Добавить в цитаты Настройки чтения

Страница 10 из 61



Рыба и та в поисках выхода тукается о сетку и, бывает, находит выход. Я тукался множество раз, и мне было иной раз очень больно. Но какой же другой путь для меня, как не "уверяться"? И вот я дотукался, вышел на волю и, не веря открытой воле, говорю о возможности обмана и смерти. Какой же вздор! Смерти нет -- я не умру".

Мое письмо, написанное ему в эти дни. "Дорогой Михаил Михайлович, сегодня я проснулась, вспомнила, на уроки идти только к четырем часам, значит, можно спокойно посидеть одной в тишине. Вот тут-то я и почувствовала, как устала за последние дни и как нужно побыть одной.

Лежу, читаю "Жень-шень", и так захотелось с Вами перекинуться словом,-- терпенья нет дожидаться первого числа! В одиночестве легче общаться с другим человеком, чем в присутствии его. Почему это? Может быть, встретив человека, вкладываешь в первое ощущение много своего, того, что тебе дорого, что ты ищешь, и уже говоришь больше со своей душой, а не с человеком. Поэтому такую полноту и дают мысленные беседы -- в воображении.

А может быть, и иначе?

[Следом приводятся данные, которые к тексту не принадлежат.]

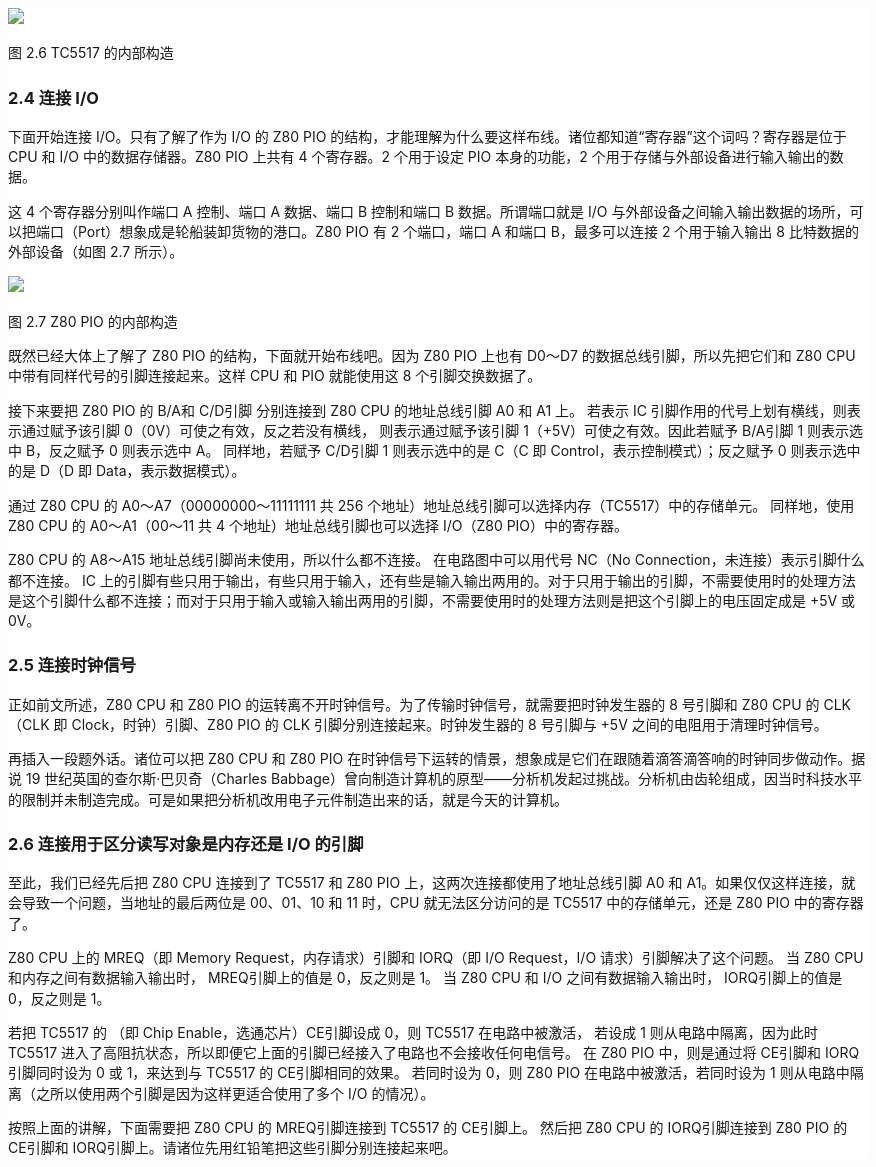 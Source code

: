 ![]({{site.baseurl}}/images/20220821/20220821112535.png)

图 2.6 TC5517 的内部构造

### 2.4 连接 I/O

下面开始连接 I/O。只有了解了作为 I/O 的 Z80 PIO 的结构，才能理解为什么要这样布线。诸位都知道“寄存器”这个词吗？寄存器是位于 CPU 和 I/O 中的数据存储器。Z80 PIO 上共有 4 个寄存器。2 个用于设定 PIO 本身的功能，2 个用于存储与外部设备进行输入输出的数据。

这 4 个寄存器分别叫作端口 A 控制、端口 A 数据、端口 B 控制和端口 B 数据。所谓端口就是 I/O 与外部设备之间输入输出数据的场所，可以把端口（Port）想象成是轮船装卸货物的港口。Z80 PIO 有 2 个端口，端口 A 和端口 B，最多可以连接 2 个用于输入输出 8 比特数据的外部设备（如图 2.7 所示）。

![]({{site.baseurl}}/images/20220821/20220821112537.png)

图 2.7 Z80 PIO 的内部构造

既然已经大体上了解了 Z80 PIO 的结构，下面就开始布线吧。因为 Z80 PIO 上也有 D0～D7 的数据总线引脚，所以先把它们和 Z80 CPU 中带有同样代号的引脚连接起来。这样 CPU 和 PIO 就能使用这 8 个引脚交换数据了。

接下来要把 Z80 PIO 的 B/A和 C/D引脚 分别连接到 Z80 CPU 的地址总线引脚 A0 和 A1 上。
若表示 IC 引脚作用的代号上划有横线，则表示通过赋予该引脚 0（0V）可使之有效，反之若没有横线，
则表示通过赋予该引脚 1（+5V）可使之有效。因此若赋予 B/A引脚 1 则表示选中 B，反之赋予 0 则表示选中 A。
同样地，若赋予 C/D引脚 1 则表示选中的是 C（C 即 Control，表示控制模式）；反之赋予 0 则表示选中的是 D（D 即 Data，表示数据模式）。

通过 Z80 CPU 的 A0～A7（00000000～11111111 共 256 个地址）地址总线引脚可以选择内存（TC5517）中的存储单元。
同样地，使用 Z80 CPU 的 A0～A1（00～11 共 4 个地址）地址总线引脚也可以选择 I/O（Z80 PIO）中的寄存器。

Z80 CPU 的 A8～A15 地址总线引脚尚未使用，所以什么都不连接。
在电路图中可以用代号 NC（No Connection，未连接）表示引脚什么都不连接。
IC 上的引脚有些只用于输出，有些只用于输入，还有些是输入输出两用的。对于只用于输出的引脚，不需要使用时的处理方法是这个引脚什么都不连接；而对于只用于输入或输入输出两用的引脚，不需要使用时的处理方法则是把这个引脚上的电压固定成是 +5V 或 0V。

### 2.5 连接时钟信号

正如前文所述，Z80 CPU 和 Z80 PIO 的运转离不开时钟信号。为了传输时钟信号，就需要把时钟发生器的 8 号引脚和 Z80 CPU 的 CLK（CLK 即 Clock，时钟）引脚、Z80 PIO 的 CLK 引脚分别连接起来。时钟发生器的 8 号引脚与 +5V 之间的电阻用于清理时钟信号。

再插入一段题外话。诸位可以把 Z80 CPU 和 Z80 PIO 在时钟信号下运转的情景，想象成是它们在跟随着滴答滴答响的时钟同步做动作。据说 19 世纪英国的查尔斯·巴贝奇（Charles Babbage）曾向制造计算机的原型——分析机发起过挑战。分析机由齿轮组成，因当时科技水平的限制并未制造完成。可是如果把分析机改用电子元件制造出来的话，就是今天的计算机。

### 2.6 连接用于区分读写对象是内存还是 I/O 的引脚

至此，我们已经先后把 Z80 CPU 连接到了 TC5517 和 Z80 PIO 上，这两次连接都使用了地址总线引脚 A0 和 A1。如果仅仅这样连接，就会导致一个问题，当地址的最后两位是 00、01、10 和 11 时，CPU 就无法区分访问的是 TC5517 中的存储单元，还是 Z80 PIO 中的寄存器了。

Z80 CPU 上的 MREQ（即 Memory Request，内存请求）引脚和 IORQ（即 I/O Request，I/O 请求）引脚解决了这个问题。
当 Z80 CPU 和内存之间有数据输入输出时， MREQ引脚上的值是 0，反之则是 1。
当 Z80 CPU 和 I/O 之间有数据输入输出时， IORQ引脚上的值是 0，反之则是 1。

若把 TC5517 的 （即 Chip Enable，选通芯片）CE引脚设成 0，则 TC5517 在电路中被激活，
若设成 1 则从电路中隔离，因为此时 TC5517 进入了高阻抗状态，所以即便它上面的引脚已经接入了电路也不会接收任何电信号。
在 Z80 PIO 中，则是通过将 CE引脚和 IORQ引脚同时设为 0 或 1，来达到与 TC5517 的 CE引脚相同的效果。
若同时设为 0，则 Z80 PIO 在电路中被激活，若同时设为 1 则从电路中隔离（之所以使用两个引脚是因为这样更适合使用了多个 I/O 的情况）。

按照上面的讲解，下面需要把 Z80 CPU 的 MREQ引脚连接到 TC5517 的 CE引脚上。
然后把 Z80 CPU 的 IORQ引脚连接到 Z80 PIO 的 CE引脚和 IORQ引脚上。请诸位先用红铅笔把这些引脚分别连接起来吧。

Может быть, есть редкие и счастливые встречи, когда открывается настоящая сердцевина человека (та, о которой мы с Вами говорили, что сохраняется в нас всю жизнь, в которой -- вечная детскость, которая если утратится, значит -- душа погибла, и т.п.). Она скрыта наружностью, привычками, характером, нервами, страхом перед жизнью, даже одеждой. А мы ее вдруг увидим и в нее поверим. Поэтому общение с нею легче в отсутствие человека с его житейскими наростами, за которыми скрыта сердцевина. Вот почему я и хочу сейчас с Вами беседовать.

Если моя теория верна -- Вы поймете и обрадуетесь. Если я ошибаюсь -хорошо ли молчать из трусости, из самолюбия не сделать сейчас того, ради чего и живем мы на свете? Об этом я сейчас у Вас же прочла, это меня умилило и заставило бросить книжку и взяться за перо. Вы пишете о Лувене: "Культура -- в творчестве связи и понимания жизни между людьми". Культура,-говорю я,-- это полнота жизни, стремление к совершенству, к настоящему счастью.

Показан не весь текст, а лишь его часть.